The first few minutes of the podcast is adverts. Presenter Moisés Chiullan finally introduces Dediu after nearly two and a half minutes of waffle.
When he finally starts talking, Dediu explains that he was able to draw conclusions about the profits being generated by the software sales within the iTunes division because Apple had simplified the way it reports the division's performance.
Music and other…
For many years it was included in the financial reporting under "Music and other services," Dediu explains: "Even thought music wasn't the only thing being sold through iTunes Store".
He continues: "We had a proliferation of media types. We had video come in. We had TV shows. We had movies. We had books. And eventually we had the Mac App Store. The interesting thing was that this still was called, even as late as last year, music and other."
"In fact within that division, within that reporting line, were iPod accessories. Which again were historically broken out as something separate from the iPod, and put into this 'music and others' as a catchall. And so the problem was you couldn't read that line and understand what was going on with the whole store because of these accessories in there and also Apple's own software was its own division," he adds.
"All those things used to be broken out separately, but now they are sold through the Mac App Store or the regular App Store and with those items we didn't know if they were counting as part of the music and accessories division or part of Apple's software," Dediu explains.

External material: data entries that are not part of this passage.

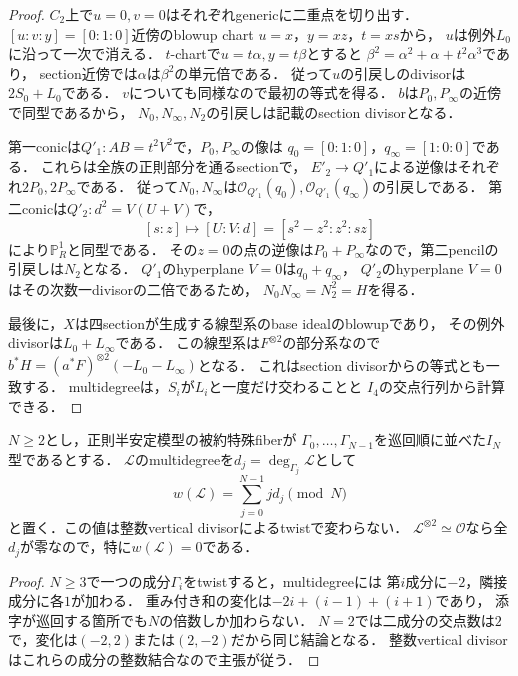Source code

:\begin{proof}
$C_2$上で$u=0,v=0$はそれぞれgenericに二重点を切り出す．
$[u:v:y]=[0:1:0]$近傍のblowup chart $u=x$，$y=xz$，$t=xs$から，
$u$は例外$L_0$に沿って一次で消える．
$t$-chartで$u=t\alpha,y=t\beta$とすると
$\beta^2=\alpha^2+\alpha+t^2\alpha^3$であり，
section近傍では$\alpha$は$\beta^2$の単元倍である．
従って$u$の引戻しのdivisorは$2S_0+L_0$である．
$v$についても同様なので最初の等式を得る．
$b$は$P_0,P_\infty$の近傍で同型であるから，
$N_0,N_\infty,N_2$の引戻しは記載のsection divisorとなる．

第一conicは$Q'_1:AB=t^2V^2$で，$P_0,P_\infty$の像は
$q_0=[0:1:0]$，$q_\infty=[1:0:0]$である．
これらは全族の正則部分を通るsectionで，
$E'_2\to Q'_1$による逆像はそれぞれ$2P_0,2P_\infty$である．
従って$N_0,N_\infty$は$\mathcal O_{Q'_1}(q_0),\mathcal O_{Q'_1}(q_\infty)$の引戻しである．
第二conicは$Q'_2:d^2=V(U+V)$で，
\[
 [s:z]\longmapsto[U:V:d]=[s^2-z^2:z^2:sz]
\]
により$\mathbb P^1_R$と同型である．
その$z=0$の点の逆像は$P_0+P_\infty$なので，第二pencilの引戻しは$N_2$となる．
$Q'_1$のhyperplane $V=0$は$q_0+q_\infty$，
$Q'_2$のhyperplane $V=0$はその次数一divisorの二倍であるため，
$N_0N_\infty=N_2^2=H$を得る．

最後に，$X$は四sectionが生成する線型系のbase idealのblowupであり，
その例外divisorは$L_0+L_\infty$である．
この線型系は$F^{\otimes2}$の部分系なので
$b^*H=(a^*F)^{\otimes2}(-L_0-L_\infty)$となる．
これはsection divisorからの等式とも一致する．
multidegreeは，$S_i$が$L_i$と一度だけ交わることと
$I_4$の交点行列から計算できる．
\end{proof}

\begin{lemma}[$I_N$の重み付き次数]
\label{lem:qa-cycle-weighted-degree-obstruction}
$N\ge2$とし，正則半安定模型の被約特殊fiberが
$\Gamma_0,\ldots,\Gamma_{N-1}$を巡回順に並べた$I_N$型であるとする．
$\mathcal L$のmultidegreeを$d_j=\deg_{\Gamma_j}\mathcal L$として
\[
                  w(\mathcal L)=\sum_{j=0}^{N-1}j d_j\pmod N
\]
と置く．この値は整数vertical divisorによるtwistで変わらない．
$\mathcal L^{\otimes2}\simeq\mathcal O$なら全$d_j$が零なので，特に$w(\mathcal L)=0$である．
\end{lemma}
\begin{proof}
$N\ge3$で一つの成分$\Gamma_i$をtwistすると，multidegreeには
第$i$成分に$-2$，隣接成分に各$1$が加わる．
重み付き和の変化は$-2i+(i-1)+(i+1)$であり，
添字が巡回する箇所でも$N$の倍数しか加わらない．
$N=2$では二成分の交点数は$2$で，変化は$(-2,2)$または$(2,-2)$だから同じ結論となる．
整数vertical divisorはこれらの成分の整数結合なので主張が従う．
\end{proof}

Changes to Apple's reporting structure
Apple has now changed the way it reports the activity of the division. Last quarter the company started to report everything from the software division via iTunes: "Because everything is sold through the online store". The company also started to break out its accessory business: "The iPod business is now iPod plus accessories, the iPad business is now iPad plus accessories," explains Dediu.
"The main point is that iTunes now is mainly a store, a transactional business," Dediu states.
Because Apple has now restated the accounts for the past two years, Dediu was able to refer to the old accounts and evaluate the "delta between the two".
"That was the trick that I used. Having two sets of books," he reveals.
However, he warns: "I would be cautious about interpreting any statement that iTunes is profitable as being actually what's happening or being what they [Apple] care about."
Why evaluate iTunes sales?
Why would Dediu want to look into this aspect of Apple's business then? HE explains: "The bottom line is I want to understand, what would this look like if it was separated out and competing against another company that has a similar business model."
"This iTunes business looks a lot like Amazon's business, and therefore can we compare these businesses as if they were standalone," he asks.
"You can try to analyse Apple's software, vis-à-vis another software company, namely Microsoft," he adds.
He explains that what gave him the incentive to break down the iTunes store in this way was when he evaluated the iPhone as a business. "I started by looking at iPhone as a business and said look at how much more successful it is as a business than lets say a Blackberry or Nokia in terms of volumes, in terms of profits in terms of value created and sales level."
"That's why I started to do this, if you separate the iPhone you might as well separate the other bits as well."